Isn’t that little bee the cutest? It’s my favorite block stamp – today, anyway. Tomorrow, I might be all about the hummingbird action. For now though, I’m really into little bees. This little bee.

But come bee-stamping time, I find that my black ink pad was totally dried out. Whoopsies. I had dyed a bunch of fabric and stuff yellow to go bee-stamping wild, only to be foiled by an old pad. Serves me right, I guess. I kind of took old blackie for granted.

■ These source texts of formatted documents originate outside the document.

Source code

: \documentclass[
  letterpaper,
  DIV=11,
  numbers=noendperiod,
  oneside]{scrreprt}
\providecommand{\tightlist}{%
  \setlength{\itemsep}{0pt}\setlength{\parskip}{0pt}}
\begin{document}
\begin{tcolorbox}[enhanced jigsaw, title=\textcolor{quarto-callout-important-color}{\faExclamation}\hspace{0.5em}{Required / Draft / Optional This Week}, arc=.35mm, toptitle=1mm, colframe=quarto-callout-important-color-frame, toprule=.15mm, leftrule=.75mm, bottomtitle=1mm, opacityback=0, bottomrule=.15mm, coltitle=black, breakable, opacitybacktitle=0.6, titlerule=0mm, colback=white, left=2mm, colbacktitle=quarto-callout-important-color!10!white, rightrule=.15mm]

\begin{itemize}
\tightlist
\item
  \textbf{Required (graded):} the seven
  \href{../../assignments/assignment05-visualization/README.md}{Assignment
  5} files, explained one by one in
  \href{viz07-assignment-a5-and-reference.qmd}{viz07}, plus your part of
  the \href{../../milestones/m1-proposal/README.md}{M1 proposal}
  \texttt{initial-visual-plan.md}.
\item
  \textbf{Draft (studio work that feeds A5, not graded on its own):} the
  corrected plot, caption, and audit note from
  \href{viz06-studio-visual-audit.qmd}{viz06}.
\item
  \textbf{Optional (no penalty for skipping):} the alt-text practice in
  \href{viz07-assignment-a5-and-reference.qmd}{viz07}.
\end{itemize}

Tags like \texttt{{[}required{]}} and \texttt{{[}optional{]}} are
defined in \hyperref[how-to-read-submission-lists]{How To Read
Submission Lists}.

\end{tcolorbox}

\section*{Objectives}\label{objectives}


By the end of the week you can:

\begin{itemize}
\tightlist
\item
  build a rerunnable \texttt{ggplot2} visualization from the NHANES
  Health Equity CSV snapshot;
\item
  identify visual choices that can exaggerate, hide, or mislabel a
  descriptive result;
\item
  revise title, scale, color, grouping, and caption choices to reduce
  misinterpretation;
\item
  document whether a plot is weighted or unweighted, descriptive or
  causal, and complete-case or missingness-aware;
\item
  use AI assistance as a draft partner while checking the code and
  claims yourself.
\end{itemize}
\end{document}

Of course, that didn’t stop me from finishing this project. I had the crafting bug, pun intended, and I had to see it through. While perusing my ink stash, I was drawn to this awesome elderberry ink pad – really dark reddish purple. I gave that a go, and wouldn’t you know it, it’s for sure better than black. It doesn’t really look very purple against the yellow, it’s just more…vivacious than straight black would have been.  And that vibe really echoes the intense wildflowers at the preserve the other day.

So yay! Happy accidents!

And until next time,

Happy Crafting!



(By the way, the little tee is for sale on my Etsy store: Blithe Star Baby.)


Silks and fiber reactive dyes

I’m rather pleased with the silk dyeing experiments.

Yellow and Pink Silk scarf.

I was concerned about the color-fastness of fiber reactive dyes on silk, so I tried a couple of different dying methods. On the yellow and pink scarf, I used vinegar as a presoak and steamed for about a half an hour after applying the dye. Then I let the scarf cure (zipped up in a baggie to retain the moisture) for about 12 hours before washing it out.

Yellow and pink silk scarf, close-up

The colors are not exactly pastel, but they are light. The same concentration of the fiber reactive hues showed up more vibrantly on cotton dyed at the same time. But the silk has a lovely sheen so while it’s not as bright as I expected, it’s a nice – if subtle – result.

Black, purple and blue Silk scarf.

For the bluesy scarf, I quickly dipped the silk in a soda ash presoak solution. I used the same solution as I do for cotton dyeing, but for far less time – just dunked it for less than a minute. I dyed the scarf and cured it for about 14 hours before washing (there was no steaming step in this experiment).

It’s hard to tell in the photos, but it seems to me that the in first method – vinegar & steaming – the scarf retained that magical silky luminescence better. But in the second method – with soda ash – the silk absorbed more dye. Of course, the difference in depth & sheen could be in the colors chosen. Admittedly, I was not adhereing to experimental principles by switching up the colorways between the two efforts.

Silk scarves dyed with fiber reactive dyes.